# EXERCISE DIRECTIONS
Locate each line in the records containing "setTimeout". Copy it.

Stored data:
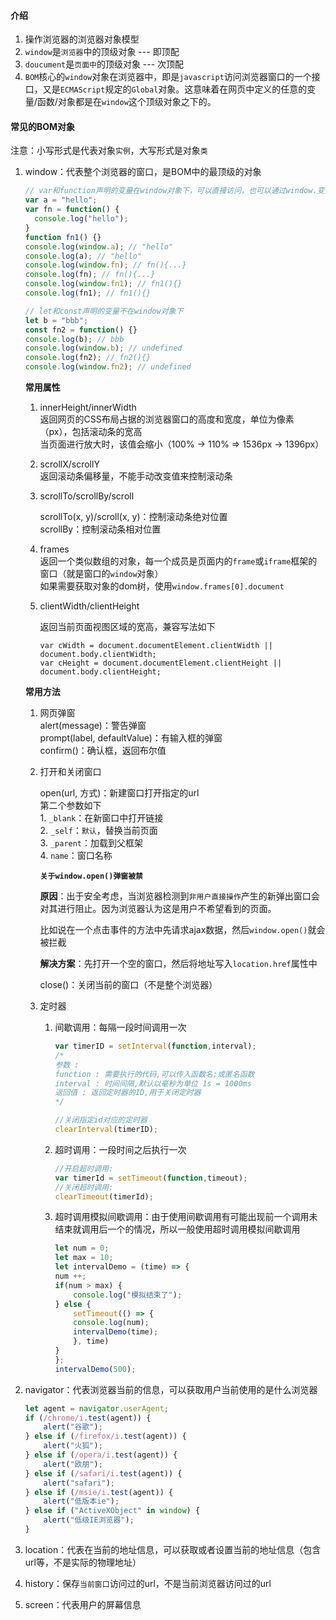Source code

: <!--
 * @Date: 2020-09-02 21:34:19
 * @LastEditors: Lq
 * @LastEditTime: 2020-09-04 22:54:44
 * @FilePath: \learnningNotes\bom\index.md
-->
#### 介绍

1. 操作浏览器的浏览器对象模型  
2. `window`是`浏览器`中的顶级对象 --- 即顶配
3. `doucument`是`页面中`的顶级对象 --- 次顶配
4. `BOM`核心的`window`对象在浏览器中，即是`javascript`访问浏览器窗口的一个接口，又是`ECMAScript`规定的`Global`对象。这意味着在网页中定义的任意的变量/函数/对象都是在`window`这个顶级对象之下的。



#### 常见的BOM对象

注意：小写形式是代表对象`实例`，大写形式是对象`类`

1. window：代表整个浏览器的窗口，是BOM中的最顶级的对象

    ```js
    // var和function声明的变量在window对象下，可以直接访问，也可以通过window.变量名访问
    var a = "hello";
    var fn = function() {
      console.log("hello");
    }
    function fn1() {}
    console.log(window.a); // "hello"
    console.log(a); // "hello"
    console.log(window.fn); // fn(){...}
    console.log(fn); // fn(){...}
    console.log(window.fn1); // fn1(){}
    console.log(fn1); // fn1(){}

    // let和const声明的变量不在window对象下
    let b = "bbb";
    const fn2 = function() {}
    console.log(b); // bbb
    console.log(window.b); // undefined
    console.log(fn2); // fn2(){}
    console.log(window.fn2); // undefined
    ```

    **常用属性**  

    1. innerHeight/innerWidth  
            返回网页的CSS布局占据的浏览器窗口的高度和宽度，单位为像素（px），包括滚动条的宽高    
            当页面进行放大时，该值会缩小（100% -> 110%    =>    1536px -> 1396px）

    2. scrollX/scrollY  
            返回滚动条偏移量，不能手动改变值来控制滚动条

    3. scrollTo/scrollBy/scroll

        scrollTo(x, y)/scroll(x, y)：控制滚动条绝对位置  
        scrollBy：控制滚动条相对位置  

    4. frames  
        返回一个类似数组的对象，每一个成员是页面内的`frame`或`iframe`框架的窗口（就是窗口的`window`对象）  
        如果需要获取对象的dom树，使用`window.frames[0].document`

    5. clientWidth/clientHeight

        返回当前页面视图区域的宽高，兼容写法如下

        ```JS
        var cWidth = document.documentElement.clientWidth || document.body.clientWidth;
        var cHeight = document.documentElement.clientHeight || document.body.clientHeight;
        ```


    **常用方法**

    1. 网页弹窗  
        alert(message)：警告弹窗  
        prompt(label, defaultValue)：有输入框的弹窗  
        confirm()：确认框，返回布尔值  

    2. 打开和关闭窗口

        open(url, 方式)：新建窗口打开指定的url  
        第二个参数如下  
            1. `_blank`：在新窗口中打开链接  
            2. `_self`：`默认`，替换当前页面  
            3. `_parent`：加载到父框架  
            4. `name`：窗口名称  

        **`关于window.open()弹窗被禁`**  

        **原因**：出于安全考虑，当浏览器检测到`非用户直接操作`产生的新弹出窗口会对其进行阻止。因为浏览器认为这是用户不希望看到的页面。

        比如说在一个点击事件的方法中先请求ajax数据，然后`window.open()`就会被拦截

        **解决方案**：先打开一个空的窗口，然后将地址写入`location.href`属性中

        close()：关闭当前的窗口（不是整个浏览器）

    3. 定时器

        1. 间歇调用：每隔一段时间调用一次  

            ```js
            var timerID = setInterval(function,interval);
            /*
            参数 :
            function : 需要执行的代码,可以传入函数名;或匿名函数
            interval : 时间间隔,默认以毫秒为单位 1s = 1000ms
            返回值 : 返回定时器的ID,用于关闭定时器
            */

            //关闭指定id对应的定时器
            clearInterval(timerID);
            ```

        2. 超时调用：一段时间之后执行一次  

            ```js
            //开启超时调用:
            var timerId = setTimeout(function,timeout);
            //关闭超时调用:
            clearTimeout(timerId);
            ```

        3. 超时调用模拟间歇调用：由于使用间歇调用有可能出现前一个调用未结束就调用后一个的情况，所以一般使用超时调用模拟间歇调用  

            ```js
            let num = 0;
            let max = 10;
            let intervalDemo = (time) => {
            num ++;
            if(num > max) {
                console.log("模拟结束了");
            } else {
                setTimeout(() => {
                console.log(num);
                intervalDemo(time);
                }, time)
            }
            };
            intervalDemo(500);
            ```

2. navigator：代表浏览器当前的信息，可以获取用户当前使用的是什么浏览器

    ```js
    let agent = navigator.userAgent;
    if (/chrome/i.test(agent)) {
        alert("谷歌");
    } else if (/firefox/i.test(agent)) {
        alert("火狐");
    } else if (/opera/i.test(agent)) {
        alert("欧朋");
    } else if (/safari/i.test(agent)) {
        alert("safari");
    } else if (/msie/i.test(agent)) {
        alert("低版本ie");
    } else if ("ActiveXObject" in window) {
        alert("低级IE浏览器");
    }
    ```

3. location：代表在当前的地址信息，可以获取或者设置当前的地址信息（包含url等，不是实际的物理地址）

4. history：保存`当前窗口`访问过的url，不是当前浏览器访问过的url

5. screen：代表用户的屏幕信息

# ANSWER FOR THIS EXERCISE
            var timerId = setTimeout(function,timeout);
                setTimeout(() => {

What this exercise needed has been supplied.